**Activity:**
The records below hold a stretch from the line with "de la República Argentina." through the line with "2. Completa compatibilidad"; return exactly those lines, ends included, and nothing more.

(Recorded information begins)

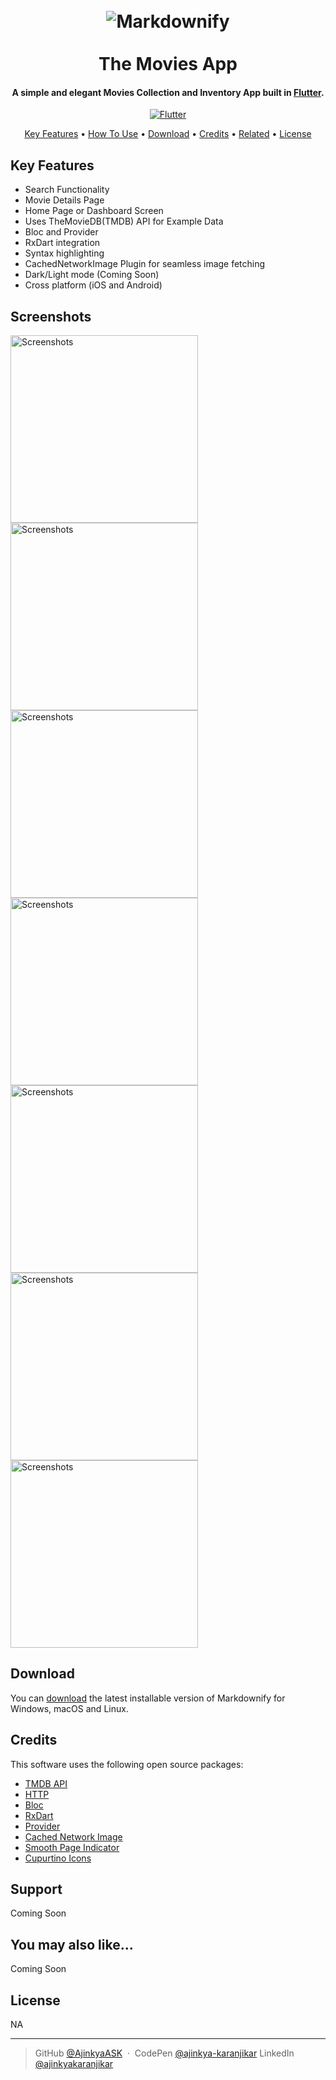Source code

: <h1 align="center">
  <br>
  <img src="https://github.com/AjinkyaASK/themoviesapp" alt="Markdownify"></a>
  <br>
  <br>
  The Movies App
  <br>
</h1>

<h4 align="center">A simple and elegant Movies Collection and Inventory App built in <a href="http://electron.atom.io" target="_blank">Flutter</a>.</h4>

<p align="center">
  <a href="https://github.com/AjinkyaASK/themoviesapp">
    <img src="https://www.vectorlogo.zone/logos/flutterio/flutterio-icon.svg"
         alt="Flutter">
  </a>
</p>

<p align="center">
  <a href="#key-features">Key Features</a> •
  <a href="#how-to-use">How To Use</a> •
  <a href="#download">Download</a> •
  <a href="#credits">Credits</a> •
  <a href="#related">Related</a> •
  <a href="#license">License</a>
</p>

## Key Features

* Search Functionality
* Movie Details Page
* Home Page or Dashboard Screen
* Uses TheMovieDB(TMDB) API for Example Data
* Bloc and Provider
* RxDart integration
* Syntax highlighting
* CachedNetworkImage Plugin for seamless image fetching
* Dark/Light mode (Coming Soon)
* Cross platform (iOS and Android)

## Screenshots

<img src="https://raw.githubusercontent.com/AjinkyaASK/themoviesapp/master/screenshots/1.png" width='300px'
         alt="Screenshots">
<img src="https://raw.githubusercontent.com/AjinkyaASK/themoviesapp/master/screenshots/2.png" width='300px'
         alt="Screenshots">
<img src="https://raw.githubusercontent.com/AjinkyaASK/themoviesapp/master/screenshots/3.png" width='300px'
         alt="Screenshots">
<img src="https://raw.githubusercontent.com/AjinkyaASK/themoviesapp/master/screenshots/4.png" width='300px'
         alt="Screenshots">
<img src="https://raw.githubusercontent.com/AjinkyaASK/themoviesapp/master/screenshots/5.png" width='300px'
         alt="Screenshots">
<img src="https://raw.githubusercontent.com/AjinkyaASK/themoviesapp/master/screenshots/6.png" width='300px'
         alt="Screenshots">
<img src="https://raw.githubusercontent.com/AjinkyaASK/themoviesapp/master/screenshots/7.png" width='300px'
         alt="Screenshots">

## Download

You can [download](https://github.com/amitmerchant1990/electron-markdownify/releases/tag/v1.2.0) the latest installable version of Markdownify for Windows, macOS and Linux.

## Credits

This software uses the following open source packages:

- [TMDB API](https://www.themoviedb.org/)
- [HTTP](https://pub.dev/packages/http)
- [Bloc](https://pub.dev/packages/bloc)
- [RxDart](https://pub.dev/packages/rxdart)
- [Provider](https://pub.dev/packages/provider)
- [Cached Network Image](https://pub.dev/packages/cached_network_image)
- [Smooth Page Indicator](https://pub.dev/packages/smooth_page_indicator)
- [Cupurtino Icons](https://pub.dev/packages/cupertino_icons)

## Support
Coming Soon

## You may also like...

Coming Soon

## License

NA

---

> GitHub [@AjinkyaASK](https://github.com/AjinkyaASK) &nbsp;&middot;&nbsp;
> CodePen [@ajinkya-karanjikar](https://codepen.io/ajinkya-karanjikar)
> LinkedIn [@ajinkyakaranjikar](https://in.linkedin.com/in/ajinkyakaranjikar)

(Recorded information ends)
(Recorded information begins)

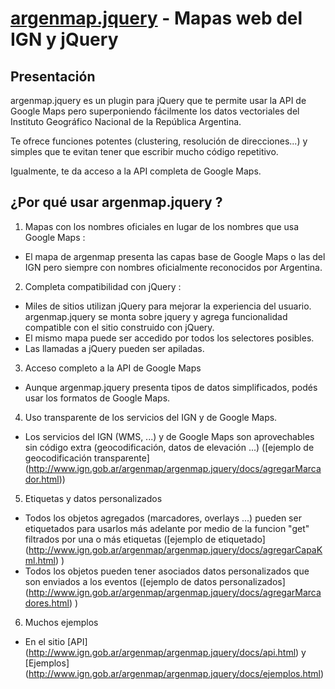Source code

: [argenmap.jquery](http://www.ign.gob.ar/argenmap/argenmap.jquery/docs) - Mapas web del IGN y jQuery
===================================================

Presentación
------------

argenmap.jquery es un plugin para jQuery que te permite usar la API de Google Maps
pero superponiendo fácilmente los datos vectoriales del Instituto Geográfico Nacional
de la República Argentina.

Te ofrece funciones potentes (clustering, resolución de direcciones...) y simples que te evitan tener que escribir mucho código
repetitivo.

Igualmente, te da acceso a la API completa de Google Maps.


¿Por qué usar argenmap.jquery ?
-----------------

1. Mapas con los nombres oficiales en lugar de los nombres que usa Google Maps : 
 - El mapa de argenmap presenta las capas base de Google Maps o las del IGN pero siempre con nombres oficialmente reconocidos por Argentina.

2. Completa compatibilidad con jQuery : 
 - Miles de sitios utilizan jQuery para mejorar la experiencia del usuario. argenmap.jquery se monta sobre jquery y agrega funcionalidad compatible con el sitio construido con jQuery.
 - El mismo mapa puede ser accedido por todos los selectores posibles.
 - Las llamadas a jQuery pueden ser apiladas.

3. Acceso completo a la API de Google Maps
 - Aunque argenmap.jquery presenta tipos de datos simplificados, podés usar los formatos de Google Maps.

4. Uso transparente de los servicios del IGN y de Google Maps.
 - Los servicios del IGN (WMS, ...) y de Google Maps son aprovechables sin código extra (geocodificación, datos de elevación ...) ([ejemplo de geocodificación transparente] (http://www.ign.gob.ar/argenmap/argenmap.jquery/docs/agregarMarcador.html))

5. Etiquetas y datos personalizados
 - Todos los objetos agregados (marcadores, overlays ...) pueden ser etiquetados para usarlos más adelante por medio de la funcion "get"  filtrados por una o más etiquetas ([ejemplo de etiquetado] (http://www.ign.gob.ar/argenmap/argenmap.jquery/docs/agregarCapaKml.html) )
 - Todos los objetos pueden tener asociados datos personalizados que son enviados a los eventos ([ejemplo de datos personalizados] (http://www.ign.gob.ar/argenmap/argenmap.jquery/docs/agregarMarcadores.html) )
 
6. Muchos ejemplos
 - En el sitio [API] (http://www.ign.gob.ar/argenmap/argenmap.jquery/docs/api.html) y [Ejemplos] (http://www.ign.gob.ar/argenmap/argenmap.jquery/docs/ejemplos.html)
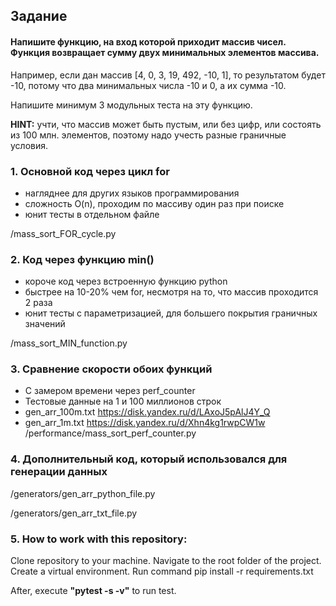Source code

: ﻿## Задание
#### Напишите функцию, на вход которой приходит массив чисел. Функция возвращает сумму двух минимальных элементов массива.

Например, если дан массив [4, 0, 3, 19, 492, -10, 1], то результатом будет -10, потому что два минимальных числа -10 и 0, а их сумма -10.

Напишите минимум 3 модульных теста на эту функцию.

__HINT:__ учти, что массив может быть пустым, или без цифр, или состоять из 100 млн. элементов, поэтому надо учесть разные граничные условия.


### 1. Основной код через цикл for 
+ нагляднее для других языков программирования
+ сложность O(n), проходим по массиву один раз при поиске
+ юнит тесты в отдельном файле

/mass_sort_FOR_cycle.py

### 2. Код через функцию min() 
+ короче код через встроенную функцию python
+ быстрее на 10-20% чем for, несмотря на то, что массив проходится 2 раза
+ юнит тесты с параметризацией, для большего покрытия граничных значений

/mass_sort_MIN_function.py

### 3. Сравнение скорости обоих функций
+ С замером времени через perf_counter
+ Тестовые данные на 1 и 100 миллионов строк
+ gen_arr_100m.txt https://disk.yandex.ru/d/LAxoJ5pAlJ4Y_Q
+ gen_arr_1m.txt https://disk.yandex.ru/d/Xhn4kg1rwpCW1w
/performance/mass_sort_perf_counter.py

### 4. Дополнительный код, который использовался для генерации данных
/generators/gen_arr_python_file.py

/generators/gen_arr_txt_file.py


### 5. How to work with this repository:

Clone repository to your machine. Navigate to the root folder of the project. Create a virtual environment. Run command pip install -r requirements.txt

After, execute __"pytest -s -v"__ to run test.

(Recorded information ends)
(Recorded information begins)

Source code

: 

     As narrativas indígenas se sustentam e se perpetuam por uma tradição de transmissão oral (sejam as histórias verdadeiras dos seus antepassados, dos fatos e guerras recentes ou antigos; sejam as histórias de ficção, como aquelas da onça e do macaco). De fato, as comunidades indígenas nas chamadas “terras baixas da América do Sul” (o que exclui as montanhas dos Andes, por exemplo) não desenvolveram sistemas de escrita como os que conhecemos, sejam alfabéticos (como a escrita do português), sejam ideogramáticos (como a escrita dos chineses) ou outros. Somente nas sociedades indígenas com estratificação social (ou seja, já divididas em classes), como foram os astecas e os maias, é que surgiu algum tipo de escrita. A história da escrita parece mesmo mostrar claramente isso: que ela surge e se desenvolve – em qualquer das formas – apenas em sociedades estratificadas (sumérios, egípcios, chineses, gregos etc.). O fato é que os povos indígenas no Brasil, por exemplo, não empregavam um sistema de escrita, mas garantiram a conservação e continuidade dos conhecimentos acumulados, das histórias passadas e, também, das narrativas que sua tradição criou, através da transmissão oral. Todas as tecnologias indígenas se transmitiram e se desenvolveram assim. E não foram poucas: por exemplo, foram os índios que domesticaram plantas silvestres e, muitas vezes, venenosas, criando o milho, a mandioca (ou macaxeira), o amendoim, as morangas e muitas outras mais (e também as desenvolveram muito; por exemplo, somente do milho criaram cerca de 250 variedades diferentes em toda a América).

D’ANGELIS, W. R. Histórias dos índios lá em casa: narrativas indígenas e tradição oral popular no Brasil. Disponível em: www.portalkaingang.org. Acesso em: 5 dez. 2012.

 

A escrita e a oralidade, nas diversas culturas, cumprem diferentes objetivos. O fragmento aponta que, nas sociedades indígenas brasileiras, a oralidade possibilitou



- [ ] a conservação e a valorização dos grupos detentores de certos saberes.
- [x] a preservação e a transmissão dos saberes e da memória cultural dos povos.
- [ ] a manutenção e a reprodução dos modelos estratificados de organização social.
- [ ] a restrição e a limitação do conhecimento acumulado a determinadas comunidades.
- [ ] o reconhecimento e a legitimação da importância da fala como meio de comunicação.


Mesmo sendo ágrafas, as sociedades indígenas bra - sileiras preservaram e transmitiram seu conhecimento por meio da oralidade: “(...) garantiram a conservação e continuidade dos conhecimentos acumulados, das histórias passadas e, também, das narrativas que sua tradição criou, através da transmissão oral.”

(Recorded information ends)

**Answer for this exercise:**
de la República Argentina.

Te ofrece funciones potentes (clustering, resolución de direcciones...) y simples que te evitan tener que escribir mucho código
repetitivo.

Igualmente, te da acceso a la API completa de Google Maps.


¿Por qué usar argenmap.jquery ?
-----------------

1. Mapas con los nombres oficiales en lugar de los nombres que usa Google Maps : 
 - El mapa de argenmap presenta las capas base de Google Maps o las del IGN pero siempre con nombres oficialmente reconocidos por Argentina.

2. Completa compatibilidad con jQuery : 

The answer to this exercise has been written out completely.